目を丸くしてアルストを見ていると、フッ!と笑ってガルニの肩を叩くと口を開いた。
****
「ん?どうした?」
「いえ、レックの言う通り・・・自分の魔法は持ち上げるだけの役立たずな魔法だと・・・村ではそう言われ続けていました。自分はたくさん・・・たくさん練習しましたが、どうしても綺麗に加工する事は出来ませんでした。」
「たくさん練習した??」
「はい・・・。」
「なら本気出せばどれほどの量の土を持ち上げれるんだ??」
「わ、分かりませんが、去年は2m四方くらいは持ち上げれました。」
「凄い!!!なら、魔法を使えるようになったばかりの頃はどれくらい持ち上げれたんだ?」
「え???うーーんと・・最初はひと握りくらいだった気がします。」
話を進める度に目の輝きを増していくアルストにガルニは戸惑いながらもそう答えると、アルストはギュッ!!!と拳を握り体をブルッ!!と震わせた。

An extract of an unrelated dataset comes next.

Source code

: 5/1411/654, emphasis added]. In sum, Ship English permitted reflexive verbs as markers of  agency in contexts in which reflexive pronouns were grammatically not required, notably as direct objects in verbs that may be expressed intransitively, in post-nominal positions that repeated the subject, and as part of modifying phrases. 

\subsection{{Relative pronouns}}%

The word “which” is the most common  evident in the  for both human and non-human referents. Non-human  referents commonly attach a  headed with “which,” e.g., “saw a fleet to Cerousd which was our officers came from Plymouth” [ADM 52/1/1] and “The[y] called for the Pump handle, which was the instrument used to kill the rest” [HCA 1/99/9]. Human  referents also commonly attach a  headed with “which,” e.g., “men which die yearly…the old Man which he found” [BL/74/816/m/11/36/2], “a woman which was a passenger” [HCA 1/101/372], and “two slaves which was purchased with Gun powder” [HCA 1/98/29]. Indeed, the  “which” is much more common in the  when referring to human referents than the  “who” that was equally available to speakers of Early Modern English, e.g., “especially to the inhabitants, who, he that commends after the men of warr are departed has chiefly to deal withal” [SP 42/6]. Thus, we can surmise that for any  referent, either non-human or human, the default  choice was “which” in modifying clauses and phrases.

「ガルニ!!これまで良く頑張った!!!!!凄い才能だな!!!!」
「な・・何がですか???ちっとも上達しなかったんですよ??」
「何を言っている???」
「え?」
「ひと握りが2m四方だぞ!!!進化してるじゃないか!それに魔法は鍛える事が出来る事をお前は証明してくれたんだぞ!!!心から感謝する!!!!」
「え????・・・あ・・・あ・・・・あれ??あ・・・。」
いつの間にかボロボロと涙が溢れ出している事に気づいたガルニは戸惑いを見せたが、アルストはその姿に元の世界で可愛がっていた認められようと必死で足掻いていた後輩騎士を重ねていた。

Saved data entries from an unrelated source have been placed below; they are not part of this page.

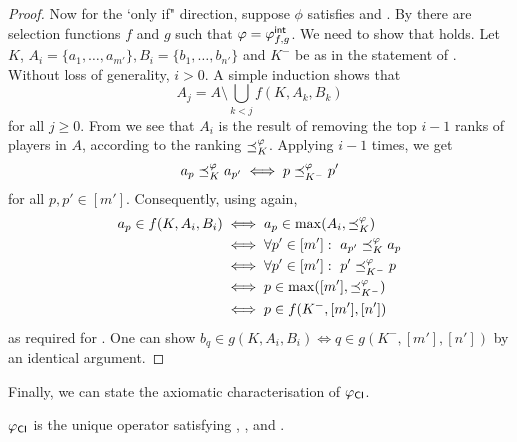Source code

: \begin{proof}
    Now for the `only if" direction, suppose $\phi$ satisfies
    \chaindef{} and \rankremoval{}. By
     there are selection functions
    $f$ and $g$ such that $\varphi = {\varphi_{f, g}^\mathsf{int}}$. We need to show that
    \smi{} holds. Let $K$, $A_i = \{a_1, \ldots, a_{m'}\}, B_i = \{b_1,
    \ldots, b_{n'}\}$ and $K^-$ be as in the statement of \smi{}.
    Without loss of generality, $i > 0 $. A simple induction shows that
    \[
        A_j = A \setminus \bigcup_{k < j}{f(K, A_k, B_k)}
    \]
    for all $j \ge 0$. From  we see
    that $A_i$ is the result of removing the top $i - 1$ ranks of players in
    $A$, according to the ranking $\preceq_K^\varphi$. Applying
    \rankremoval{} $i - 1$ times, we get
    \[
        a_p \preceq_K^\varphi a_{p'}
        \iff p \preceq_{K^-}^\varphi p'
    \]
    for all $p, p' \in [m']$. Consequently, using
     again,
    \begin{align*}
        a_p \in f(K, A_i, B_i)
        &\iff a_p \in \max(A_i, {\preceq_K^\varphi}) \\
        &\iff \forall p' \in [m']:\ a_{p'} \preceq_K^\varphi a_p \\
        &\iff \forall p' \in [m']:\ p' \preceq_{K^-}^\varphi p \\
        &\iff p \in \max([m'], {\preceq_{K^-}^\varphi}) \\
        &\iff p \in f(K^-, [m'], [n'])
    \end{align*}
    as required for \smi{}. One can show $b_q \in g(K, A_i, B_i) \iff q
    \in g(K^-, [m'], [n'])$ by an identical argument.
\end{proof}

Finally, we can state the axiomatic characterisation of ${\varphi_{\mathsf{CI}}}$.

\begin{theorem}
    ${\varphi_{\mathsf{CI}}}$ is the unique operator satisfying \dualaxiom{},
    \chaindef{}, \rankremoval{} and \argmaxaxiom{}.
\end{theorem}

再びポン!と軽くガルニの肩を叩いたアルストは口の両端を少し上げた。
「よく頑張った。お前は凄い男だ。」
「う、うあ、、ああああああああああああああああああああああああああああああああああああああああああああああああああああああ・・・ああああああああああああああ!!!!」
微笑みながらアルストがガルニを労うと、ガルニは膝から崩れ落ち大声を上げて泣き出した。
ガルニの泣き叫ぶ姿に驚いた同郷の村人たちに向かって冷えた視線をアルストが送ると、村人たちはきまりが悪そうな表情を浮かべていた。
アルストは視線をガルニに戻すと、泣き叫ぶガルニを優しく見守るのだった。
・・・・
「す・・・すいませんでした・・・急に泣き声など上げてしまって・・。」
しばらくして泣き終えたガルニは、立ち上がると恥ずかしそうにアルストに頭を下げた。
「いや、気にするな。それよりガルニ・・・君には騎士よりもやってもらいたい事があるんだ。それは君にしか出来ない。」
「え???じ、自分は騎士には向いてないんですか??」
アルストの発言に驚いたガルニはガバッ!!と顔を上げて取り乱した。
「いや、体が大きいだけでも騎士の素質は十分にある。だが、さっきも言ったようにそれ以上にやってもらいたい事があるんだ!!俺は君のような人物を探していた!!」
「それ以上に??ですか??」
「そうだ。ちょっと来てくれ・・・って・・・あ!!!すぐ戻るから他の者達はちょっと待っててくれ!!!」
「え!!は!?!?はぁ?????」
ガシッ!!!とガルニの手首を掴んだアルストは、嬉しそうにガルニを広場に引っ張っり走り出した。
遠ざかる2人を同郷の村人たちは呆然と見ているしかなかった。